Zcom_simple

Hello,

Blogs are a familiar feature on the internet - where users post content in an accumulating manner, with comments, and search options, etc. They facilitate expression and exploration, and via attached comments, also debate and synthesis.


Reading and
Navigating Blogs

Our blogs are quite powerful. Each writer can post, as is typically the case. Sustainers who have the option can also post, however. All Blogs appear in the blog system, and sometimes also in content boxes the top page of ZNet - and always via the left menu of the top page - and can be found via searches, etc.

Commenting on blogs follows the blogs, attached at the bottom, and blog comments, like all others, are also visible in many places that show comments including in the forum system. In addition, the entire blog system gathers content for everyone - but one can look at the accumulating content in many ways.

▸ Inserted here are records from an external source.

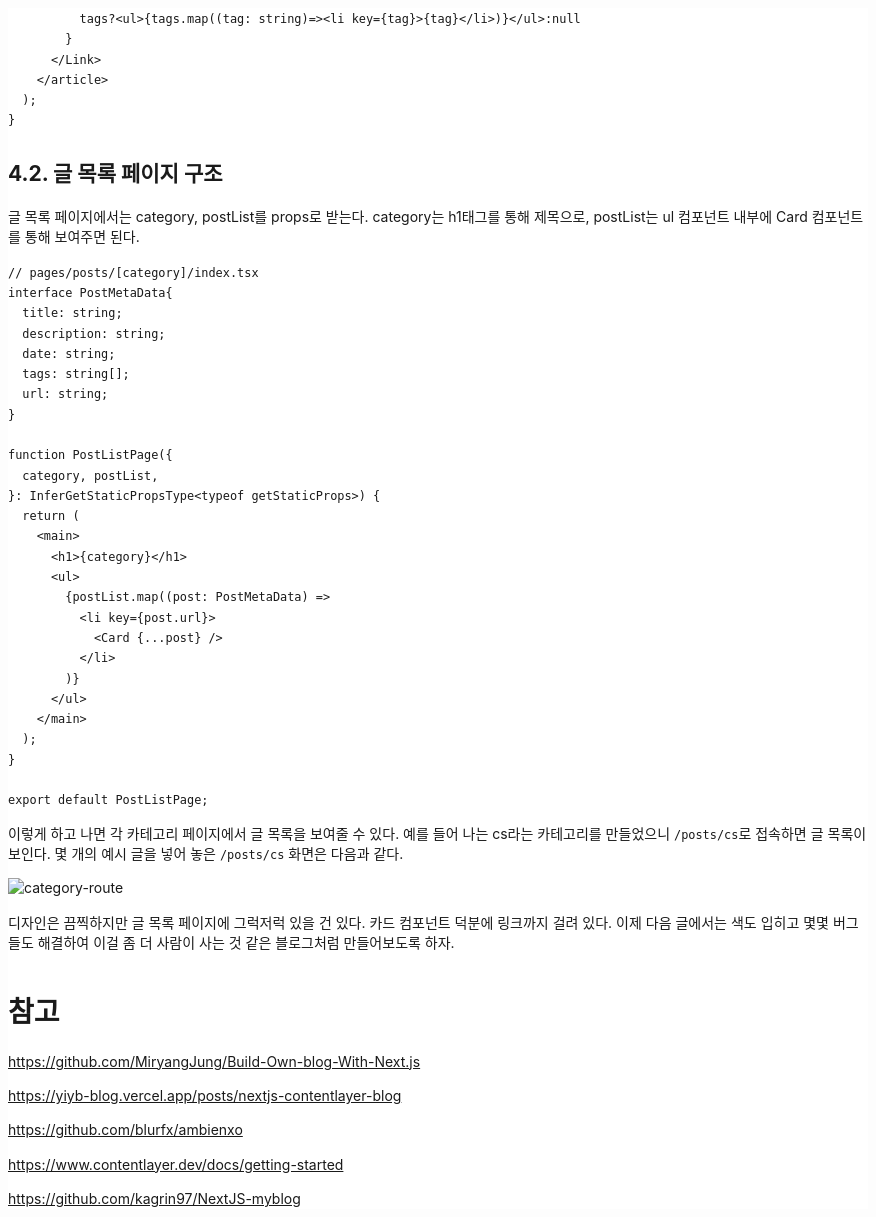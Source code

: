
 ```tsx
          tags?<ul>{tags.map((tag: string)=><li key={tag}>{tag}</li>)}</ul>:null
        }
      </Link>
    </article>
  );
}
```

## 4.2. 글 목록 페이지 구조

글 목록 페이지에서는 category, postList를 props로 받는다. category는 h1태그를 통해 제목으로, postList는 ul 컴포넌트 내부에 Card 컴포넌트를 통해 보여주면 된다.

```tsx
// pages/posts/[category]/index.tsx
interface PostMetaData{
  title: string;
  description: string;
  date: string;
  tags: string[];
  url: string;
}

function PostListPage({
  category, postList,
}: InferGetStaticPropsType<typeof getStaticProps>) {
  return (
    <main>
      <h1>{category}</h1>
      <ul>
        {postList.map((post: PostMetaData) => 
          <li key={post.url}>
            <Card {...post} />
          </li>
        )}
      </ul>
    </main>
  );
}

export default PostListPage;
```

이렇게 하고 나면 각 카테고리 페이지에서 글 목록을 보여줄 수 있다. 예를 들어 나는 cs라는 카테고리를 만들었으니 `/posts/cs`로 접속하면 글 목록이 보인다. 몇 개의 예시 글을 넣어 놓은 `/posts/cs` 화면은 다음과 같다.

![category-route](./category-route.png)

디자인은 끔찍하지만 글 목록 페이지에 그럭저럭 있을 건 있다. 카드 컴포넌트 덕분에 링크까지 걸려 있다. 이제 다음 글에서는 색도 입히고 몇몇 버그들도 해결하여 이걸 좀 더 사람이 사는 것 같은 블로그처럼 만들어보도록 하자.


# 참고

https://github.com/MiryangJung/Build-Own-blog-With-Next.js

https://yiyb-blog.vercel.app/posts/nextjs-contentlayer-blog

https://github.com/blurfx/ambienxo

https://www.contentlayer.dev/docs/getting-started

https://github.com/kagrin97/NextJS-myblog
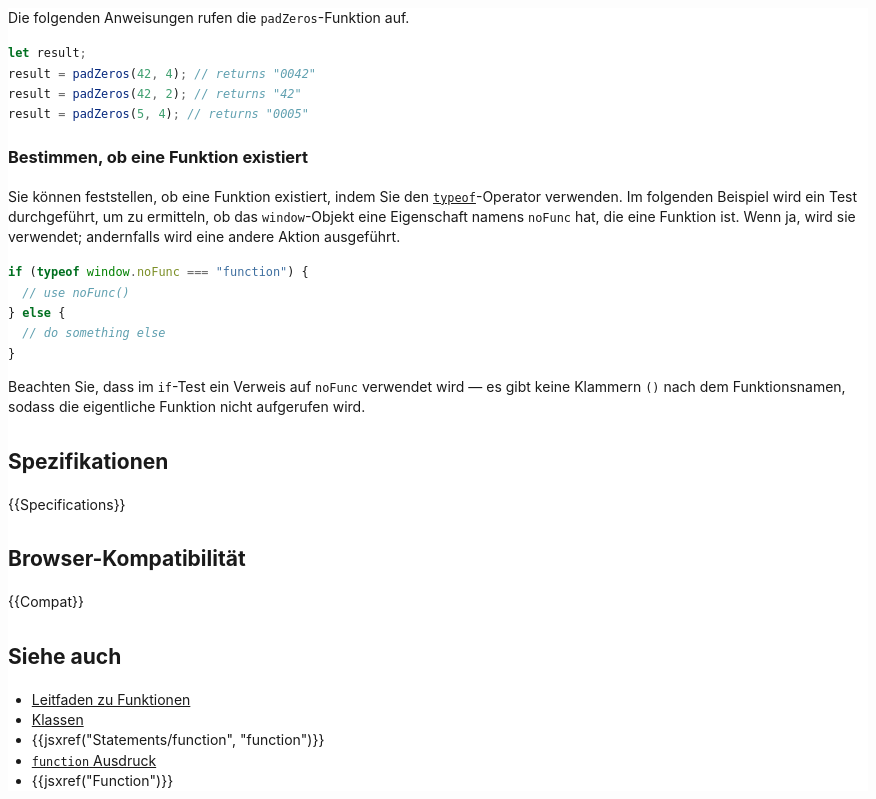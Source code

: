 Die folgenden Anweisungen rufen die `padZeros`-Funktion auf.

```js
let result;
result = padZeros(42, 4); // returns "0042"
result = padZeros(42, 2); // returns "42"
result = padZeros(5, 4); // returns "0005"
```

### Bestimmen, ob eine Funktion existiert

Sie können feststellen, ob eine Funktion existiert, indem Sie den [`typeof`](/de/docs/Web/JavaScript/Reference/Operators/typeof)-Operator verwenden. Im folgenden Beispiel wird ein Test durchgeführt, um zu ermitteln, ob das `window`-Objekt eine Eigenschaft namens `noFunc` hat, die eine Funktion ist. Wenn ja, wird sie verwendet; andernfalls wird eine andere Aktion ausgeführt.

```js
if (typeof window.noFunc === "function") {
  // use noFunc()
} else {
  // do something else
}
```

Beachten Sie, dass im `if`-Test ein Verweis auf `noFunc` verwendet wird — es gibt keine Klammern `()` nach dem Funktionsnamen, sodass die eigentliche Funktion nicht aufgerufen wird.

## Spezifikationen

{{Specifications}}

## Browser-Kompatibilität

{{Compat}}

## Siehe auch

- [Leitfaden zu Funktionen](/de/docs/Web/JavaScript/Guide/Functions)
- [Klassen](/de/docs/Web/JavaScript/Reference/Classes)
- {{jsxref("Statements/function", "function")}}
- [`function` Ausdruck](/de/docs/Web/JavaScript/Reference/Operators/function)
- {{jsxref("Function")}}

  • For example one can look at one writer's efforts - so one is seeing what is effectively a blog system for that one writer, or Sustainer.
  • One can also look at the content by topic, seeing blogs that are tagged as being about a certain topic - or place, as well. Thus, when doing that, it is a blog system about a topic, or a place, with many contributors.
  • One can look at only writer blogs, or only sustainer blogs, as well.
  • One can look at blogs for particular Groups, too.

All this is easily done using the left menu. Searches allow even more variables and refinements.


Creating Blog Posts

If you are a Sustainer with permission, and are logged in, you will see a link in the left menu for you to post a blog - and you can use that to post one, and then tag it various ways (such as with a topic or place, or a group tag), and once you do, it is in the system with you as the author.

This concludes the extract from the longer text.